The Regular Character probably needs to be the point of view
I watched the first episode of Series 3 Line of Duty season recently. It's a highly-acclaimed UK police show, for those of you who aren't familiar with it, with a Police Investigator and his team who investigates malpractice in the Force. This episode was interesting technically. To me at least it was weak and the reason, in my view, was that the story was structured around the guest character, not the regular Police Investigative Team. It was the guest character's story, from his point of view, with the investigative team very much in the background, sort of saying 'Hmm ... we know this guy is guilty but how do we prove it...?' from time to time - and doing very little else. Which, actually, made them come over as redundant. In fact, you probably could have removed the team from the episode without losing much at all. The above poster says it all. The investigative team are in the background. Risky.

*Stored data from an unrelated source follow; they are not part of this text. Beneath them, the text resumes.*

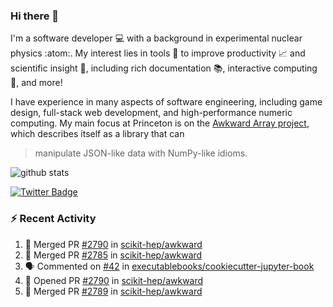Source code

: ### Hi there 👋 

I'm a software developer 💻 with a background in experimental nuclear physics :atom:. My interest lies in tools :wrench: to improve productivity :chart_with_upwards_trend: and scientific insight :telescope:, including rich documentation 📚, interactive computing 🧮, and more! 

I have experience in many aspects of software engineering, including game design, full-stack web development, and high-performance numeric computing. My main focus at Princeton is on the [Awkward Array project](awkward-array.org/), which describes itself as a library that can 
> manipulate JSON-like data with NumPy-like idioms.

![github stats](https://github-readme-stats.vercel.app/api?username=agoose77&show_icons=true&hide_rank=true&hide_title=true&bg_color=30,e76445,904e95&text_color=efe3ec&icon_color=efe3ec)
<!--
**agoose77/agoose77** is a ✨ _special_ ✨ repository because its `README.md` (this file) appears on your GitHub profile.

Here are some ideas to get you started:

- 🔭 I’m currently working on ...
- 🌱 I’m currently learning ...
- 👯 I’m looking to collaborate on ...
- 🤔 I’m looking for help with ...
- 💬 Ask me about ...
- 📫 How to reach me: ...
- 😄 Pronouns: ...
- ⚡ Fun fact: ...
-->

[![Twitter Badge](https://img.shields.io/twitter/follow/agoose77?style=flat-square&logo=Twitter&logoColor=white&color=cornflowerblue)](https://twitter.com/agoose77)

### :zap: Recent Activity

<!--START_SECTION:activity-->
1. 🎉 Merged PR [#2790](https://github.com/scikit-hep/awkward/pull/2790) in [scikit-hep/awkward](https://github.com/scikit-hep/awkward)
2. 🎉 Merged PR [#2785](https://github.com/scikit-hep/awkward/pull/2785) in [scikit-hep/awkward](https://github.com/scikit-hep/awkward)
3. 🗣 Commented on [#42](https://github.com/executablebooks/cookiecutter-jupyter-book/pull/42#issuecomment-1788846525) in [executablebooks/cookiecutter-jupyter-book](https://github.com/executablebooks/cookiecutter-jupyter-book)
4. 💪 Opened PR [#2790](https://github.com/scikit-hep/awkward/pull/2790) in [scikit-hep/awkward](https://github.com/scikit-hep/awkward)
5. 🎉 Merged PR [#2789](https://github.com/scikit-hep/awkward/pull/2789) in [scikit-hep/awkward](https://github.com/scikit-hep/awkward)
<!--END_SECTION:activity-->
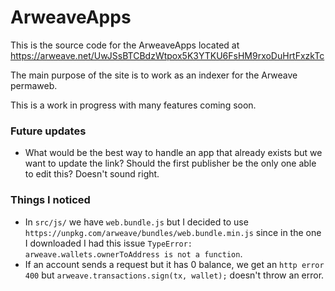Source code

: # ArweaveApps
This is the source code for the ArweaveApps located at https://arweave.net/UwJSsBTCBdzWtpox5K3YTKU6FsHM9rxoDuHrtFxzkTc

The main purpose of the site is to work as an indexer for the Arweave permaweb.

This is a work in progress with many features coming soon.

### Future updates
- What would be the best way to handle an app that already exists but we want to update the link? Should the first publisher be the only one able to edit this? Doesn't sound right.

### Things I noticed
- In `src/js/` we have `web.bundle.js` but I decided to use `https://unpkg.com/arweave/bundles/web.bundle.min.js` since in the one I downloaded I had this issue `TypeError: arweave.wallets.ownerToAddress is not a function`.
- If an account sends a request but it has 0 balance, we get an `http error 400` but `arweave.transactions.sign(tx, wallet);` doesn't throw an error.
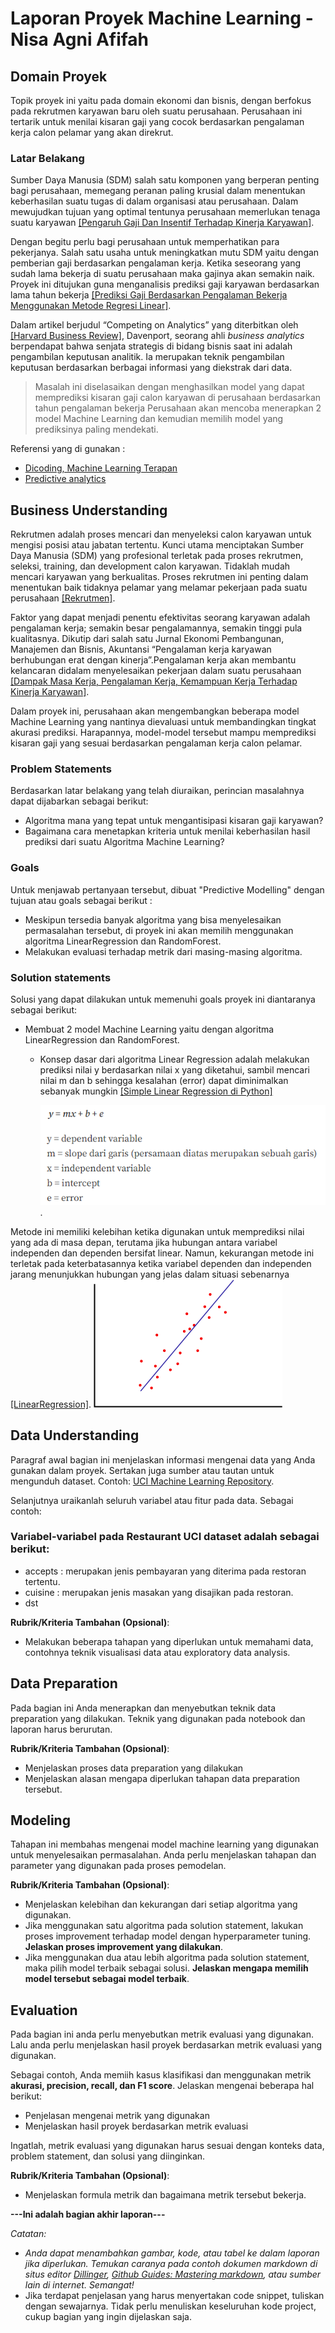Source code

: # Laporan Proyek Machine Learning - Nisa Agni Afifah

## Domain Proyek

Topik proyek ini yaitu pada domain ekonomi dan bisnis, dengan berfokus pada rekrutmen karyawan baru oleh suatu perusahaan. Perusahaan ini tertarik untuk menilai kisaran gaji yang cocok berdasarkan pengalaman kerja calon pelamar yang akan direkrut.

### Latar Belakang
Sumber Daya Manusia (SDM) salah satu komponen yang berperan penting bagi
perusahaan, memegang peranan paling krusial dalam menentukan keberhasilan suatu tugas di dalam organisasi atau perusahaan. Dalam
mewujudkan tujuan yang optimal tentunya perusahaan
memerlukan tenaga suatu karyawan [[Pengaruh Gaji Dan Insentif Terhadap Kinerja Karyawan]](https://jurnal.stiekma.ac.id/index.php/JAMIN/article/view/53).

Dengan begitu perlu bagi perusahaan untuk memperhatikan para pekerjanya. Salah satu usaha untuk meningkatkan mutu SDM yaitu dengan pemberian gaji berdasarkan pengalaman kerja. Ketika seseorang yang sudah lama bekerja di suatu perusahaan maka gajinya akan semakin naik. Proyek ini ditujukan guna
menganalisis prediksi gaji karyawan berdasarkan lama tahun bekerja [[Prediksi Gaji Berdasarkan Pengalaman Bekerja Menggunakan Metode Regresi Linear]](https://doi.org/10.20895/dinda.v2i2.548).

Dalam artikel berjudul “Competing on Analytics” yang diterbitkan oleh [[Harvard Business Review]](https://hbr.org/2006/01/competing-on-analytics), Davenport, seorang ahli *business analytics* berpendapat bahwa senjata strategis di bidang bisnis saat ini adalah pengambilan keputusan analitik. Ia merupakan teknik pengambilan keputusan berdasarkan berbagai informasi yang diekstrak dari data.

> Masalah ini diselasaikan dengan menghasilkan model yang dapat memprediksi kisaran gaji calon karyawan di perusahaan berdasarkan tahun pengalaman bekerja
Perusahaan akan mencoba menerapkan 2 model Machine Learning dan kemudian memilih model yang prediksinya paling mendekati. 

Referensi yang di gunakan :
- [Dicoding, Machine Learning Terapan ](https://www.dicoding.com/academies/319/corridor)
- [Predictive analytics](https://www.ibm.com/analytics/predictive-analytics)


## Business Understanding
Rekrutmen adalah proses mencari dan menyeleksi calon karyawan untuk mengisi posisi atau jabatan tertentu. Kunci utama menciptakan Sumber Daya Manusia (SDM) yang profesional terletak pada proses rekrutmen, seleksi, training, dan development calon karyawan. Tidaklah mudah mencari karyawan yang berkualitas. Proses rekrutmen ini penting dalam menentukan baik tidaknya pelamar yang melamar pekerjaan pada suatu perusahaan [[Rekrutmen]](https://majoo.id/solusi/detail/rekrutmen-adalah#:~:text=Rekrutmen%20adalah%20proses%20mencari%20dan,mudah%20mencari%20karyawan%20yang%20berkualitas).

Faktor yang dapat menjadi penentu efektivitas seorang karyawan adalah pengalaman kerja; semakin besar pengalamannya, semakin tinggi pula kualitasnya. Dikutip dari salah satu Jurnal Ekonomi Pembangunan, Manajemen dan Bisnis, Akuntansi “Pengalaman kerja karyawan berhubungan erat dengan kinerja”.Pengalaman kerja akan membantu kelancaran didalam menyelesaikan pekerjaan dalam suatu perusahaan [[Dampak Masa Kerja, Pengalaman Kerja, Kemampuan Kerja Terhadap Kinerja Karyawan]](https://e-journal.upr.ac.id/index.php/jemba/article/download/2986/2501).

Dalam proyek ini, perusahaan akan mengembangkan beberapa model Machine Learning yang nantinya dievaluasi untuk membandingkan tingkat akurasi prediksi. Harapannya, model-model tersebut mampu memprediksi kisaran gaji yang sesuai berdasarkan pengalaman kerja calon pelamar.

### Problem Statements
Berdasarkan latar belakang yang telah diuraikan, perincian masalahnya dapat dijabarkan sebagai berikut:
- Algoritma mana yang tepat untuk mengantisipasi kisaran gaji karyawan?
- Bagaimana cara menetapkan kriteria untuk menilai keberhasilan hasil prediksi dari suatu Algoritma Machine Learning?

### Goals
Untuk menjawab pertanyaan tersebut, dibuat "Predictive Modelling" dengan tujuan atau goals sebagai berikut :
- Meskipun tersedia banyak algoritma yang bisa menyelesaikan permasalahan tersebut, di proyek ini akan memilih menggunakan algoritma LinearRegression dan RandomForest.
- Melakukan evaluasi terhadap metrik dari masing-masing algoritma.

### Solution statements
Solusi yang dapat dilakukan untuk memenuhi goals proyek ini diantaranya sebagai berikut:
- Membuat 2 model Machine Learning yaitu dengan algoritma LinearRegression dan RandomForest.
   * Konsep dasar dari algoritma Linear Regression adalah melakukan prediksi nilai y berdasarkan nilai x yang diketahui, sambil mencari nilai m dan b sehingga kesalahan (error) dapat diminimalkan sebanyak mungkin [[Simple Linear Regression di Python]](https://medium.com/@adiptamartulandi/belajar-machine-learning-simple-linear-regression-di-python-e82972695eaf)

     ![image](https://github.com/IchaAgni/Dicoding-IdCamp-MLT/blob/main/image/rumus.png).
     
Metode ini memiliki kelebihan ketika digunakan untuk memprediksi nilai yang ada di masa depan, terutama jika hubungan antara variabel independen dan dependen bersifat linear. Namun, kekurangan metode ini terletak pada keterbatasannya ketika variabel dependen dan independen jarang menunjukkan hubungan yang jelas dalam situasi sebenarnya [[LinearRegression]](https://caraguna.com/apa-itu-linear-regression-dalam-machine-learning/).
![image](https://github.com/IchaAgni/Dicoding-IdCamp-MLT/blob/main/image/LinearRegression.png)
 
## Data Understanding
Paragraf awal bagian ini menjelaskan informasi mengenai data yang Anda gunakan dalam proyek. Sertakan juga sumber atau tautan untuk mengunduh dataset. Contoh: [UCI Machine Learning Repository](https://archive.ics.uci.edu/ml/datasets/Restaurant+%26+consumer+data).

Selanjutnya uraikanlah seluruh variabel atau fitur pada data. Sebagai contoh:  

### Variabel-variabel pada Restaurant UCI dataset adalah sebagai berikut:
- accepts : merupakan jenis pembayaran yang diterima pada restoran tertentu.
- cuisine : merupakan jenis masakan yang disajikan pada restoran.
- dst

**Rubrik/Kriteria Tambahan (Opsional)**:
- Melakukan beberapa tahapan yang diperlukan untuk memahami data, contohnya teknik visualisasi data atau exploratory data analysis.

## Data Preparation
Pada bagian ini Anda menerapkan dan menyebutkan teknik data preparation yang dilakukan. Teknik yang digunakan pada notebook dan laporan harus berurutan.

**Rubrik/Kriteria Tambahan (Opsional)**: 
- Menjelaskan proses data preparation yang dilakukan
- Menjelaskan alasan mengapa diperlukan tahapan data preparation tersebut.

## Modeling
Tahapan ini membahas mengenai model machine learning yang digunakan untuk menyelesaikan permasalahan. Anda perlu menjelaskan tahapan dan parameter yang digunakan pada proses pemodelan.

**Rubrik/Kriteria Tambahan (Opsional)**: 
- Menjelaskan kelebihan dan kekurangan dari setiap algoritma yang digunakan.
- Jika menggunakan satu algoritma pada solution statement, lakukan proses improvement terhadap model dengan hyperparameter tuning. **Jelaskan proses improvement yang dilakukan**.
- Jika menggunakan dua atau lebih algoritma pada solution statement, maka pilih model terbaik sebagai solusi. **Jelaskan mengapa memilih model tersebut sebagai model terbaik**.

## Evaluation
Pada bagian ini anda perlu menyebutkan metrik evaluasi yang digunakan. Lalu anda perlu menjelaskan hasil proyek berdasarkan metrik evaluasi yang digunakan.

Sebagai contoh, Anda memiih kasus klasifikasi dan menggunakan metrik **akurasi, precision, recall, dan F1 score**. Jelaskan mengenai beberapa hal berikut:
- Penjelasan mengenai metrik yang digunakan
- Menjelaskan hasil proyek berdasarkan metrik evaluasi

Ingatlah, metrik evaluasi yang digunakan harus sesuai dengan konteks data, problem statement, dan solusi yang diinginkan.

**Rubrik/Kriteria Tambahan (Opsional)**: 
- Menjelaskan formula metrik dan bagaimana metrik tersebut bekerja.

**---Ini adalah bagian akhir laporan---**

_Catatan:_
- _Anda dapat menambahkan gambar, kode, atau tabel ke dalam laporan jika diperlukan. Temukan caranya pada contoh dokumen markdown di situs editor [Dillinger](https://dillinger.io/), [Github Guides: Mastering markdown](https://guides.github.com/features/mastering-markdown/), atau sumber lain di internet. Semangat!_
- Jika terdapat penjelasan yang harus menyertakan code snippet, tuliskan dengan sewajarnya. Tidak perlu menuliskan keseluruhan kode project, cukup bagian yang ingin dijelaskan saja.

I realise that the story set up in this episode was part of an ongoing serial line which was going to be pursued in future episodes, but I'd question this approach. It's dangerous territory to assume that the audience will follow through and watch Ep 2 when Ep 1 is weak. It's a big problem when people are writing pilots. It's very easy to write your pilot that sets up really interesting stuff to happen in episode 2. The problem is, if your pilot isn't strong enough, will the audience stick around for episode 2?
Maybe the creators thought the audience was loyal enough to take a weak episode 1. Presumably, they were right, since Line of Duty was commissioned for another season. I saw the first Line of Duty season a couple of years ago. It was indeed structured around the investigator, and it was riveting. I haven't watched Series 2. Watching the show this time... well. It didn't work for me. It just didn't engage. Good acting, good direction. I didn't return to watch the next episode.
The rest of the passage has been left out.